**AIM OF THE EXERCISE:**
Look through the data below. Show each line where the string "integers" occurs.

[EXCERPTED RECORDS Boundary: Start]

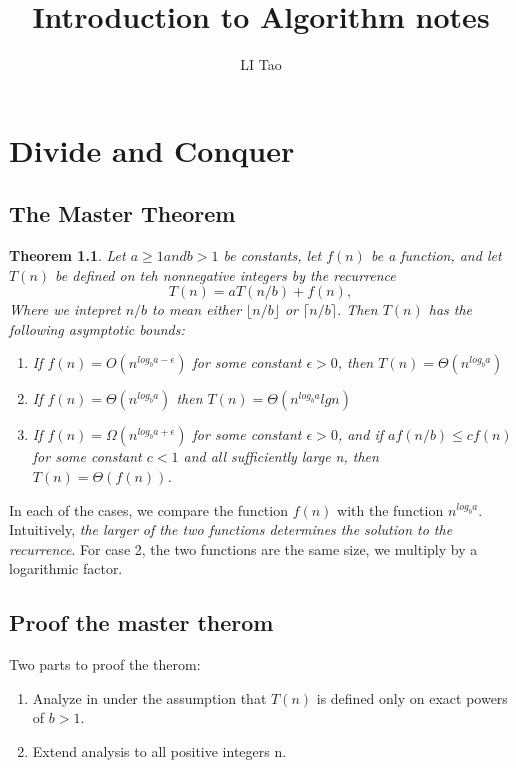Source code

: \documentclass[a4paper,11pt]{book}
\author{LI Tao}
\title{Introduction to Algorithm notes}
\newtheorem{theorem}{Theorem}[chapter]
\begin{document}
\maketitle
\tableofcontents
\chapter{Divide and Conquer}
\section{The Master Theorem}
\begin{theorem}
Let $a\geq 1 and b>1$ be constants, let $f(n)$ be a function, and let $T(n)$ be defined on teh nonnegative integers by the recurrence
\[T(n) = aT(n/b)+f(n),\]
Where we intepret $n/b$ to mean either $\lfloor n/b\rfloor$ or $\lceil n/b\rceil$. Then $T(n)$ has the following asymptotic bounds:
\begin{enumerate}
\item If $f(n)=O(n^{log_b{a-\epsilon}})$ for some constant $\epsilon >0$, then $T(n) = \Theta (n^{log_ba})$
\item If $f(n)=\Theta(n^{log_ba})$ then $T(n)=\Theta(n^{log_ba} lgn)$
\item If $f(n)=\Omega(n^{log_ba+\epsilon})$ for some constant $\epsilon > 0$, and if $af(n/b) \leq cf(n)$ for some constant $c<1$ and all sufficiently large n, then $T(n)=\Theta(f(n))$. 
\end{enumerate}
\end{theorem}

In each of the cases, we compare the function $f(n)$ with the function $n^{log_ba}$. Intuitively, \emph{the larger of the two functions determines the solution to the recurrence}. For case 2, the two functions are the same size, we multiply by a logarithmic factor.
\section{Proof the master therom}
Two parts to proof the therom:
\begin{enumerate}
\item Analyze in under the assumption that $T(n)$ is defined only on exact powers of $b>1$.
\item Extend analysis to all positive integers n.
\end {enumerate}
\end{document}

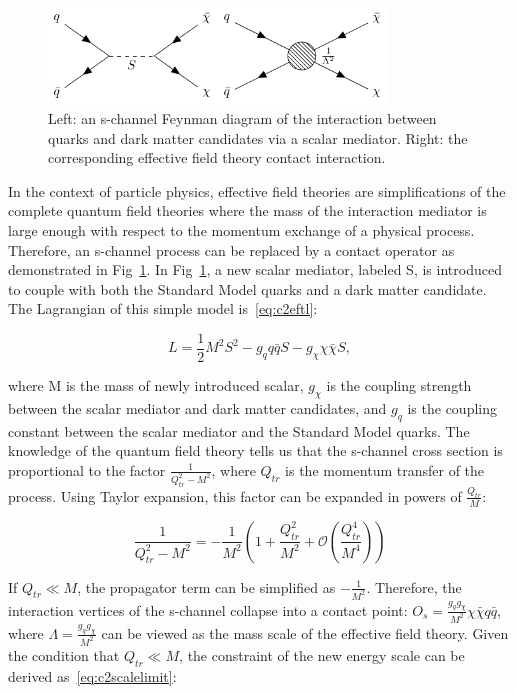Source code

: \begin{figure}[htbp]
    \centering
    \includegraphics[width=0.8\textwidth]{chapters/c2/figures/eft-feyn-diagram}
    \caption{Left: an s-channel Feynman diagram of the interaction between quarks and dark matter candidates via a scalar mediator. Right: the corresponding effective field theory contact interaction.}
    \label{fig:c2eftfeyndiagram}
\end{figure}

In the context of particle physics, effective field theories are simplifications of the complete quantum field theories where the mass of the interaction mediator is large enough with respect to the momentum exchange of a physical process. Therefore, an s-channel process can be replaced by a contact operator as demonstrated in Fig~\ref{fig:c2eftfeyndiagram}. In Fig~\ref{fig:c2eftfeyndiagram}, a new scalar mediator, labeled S, is introduced to couple with both the Standard Model quarks and a dark matter candidate. The Lagrangian of this simple model is~\ref{eq:c2eftl}:

\begin{equation}
  L = \frac{1}{2}M^{2}S^{2}-g_{q}q\bar{q}S-g_{\chi}\chi\bar{\chi}S,
  \label{eq:c2eftl}
\end{equation}

where M is the mass of newly introduced scalar, $g_{\chi}$ is the coupling strength between the scalar mediator and dark matter candidates, and $g_{q}$ is the coupling constant between the scalar mediator and the Standard Model quarks. The knowledge of the quantum field theory tells us that the s-channel cross section is proportional to the factor $\frac{1}{Q_{tr}^{2}-M^{2}}$, where $Q_{tr}$ is the momentum transfer of the process. Using Taylor expansion, this factor can be expanded in powers of $\frac{Q_{tr}}{M}$: 

\begin{equation}
  \frac{1}{Q^{2}_{tr}-M^{2}} = -\frac{1}{M^{2}}(1+\frac{Q^{2}_{tr}}{M^{2}}+\mathcal{O}(\frac{Q^{4}_{tr}}{M^{4}}))
  \label{eq:c2taylorexp}
\end{equation}

If $Q_{tr} \ll M$, the propagator term can be simplified as $-\frac{1}{M^2}$. Therefore, the interaction vertices of the s-channel collapse into a contact point: $O_{s}=\frac{g_{q}g_{\chi}}{M^{2}}\chi\bar{\chi}q\bar{q}$, where $\Lambda=\frac{g_{q}g_{\chi}}{M^{2}}$ can be viewed as the mass scale of the effective field theory. Given the condition that $Q_{tr} \ll M$, the constraint of the new energy scale can be derived as~\ref{eq:c2scalelimit}:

[EXCERPTED RECORDS Boundary: End]

**RESULT OF THE EXERCISE:**
Let $a\geq 1 and b>1$ be constants, let $f(n)$ be a function, and let $T(n)$ be defined on teh nonnegative integers by the recurrence
\item Extend analysis to all positive integers n.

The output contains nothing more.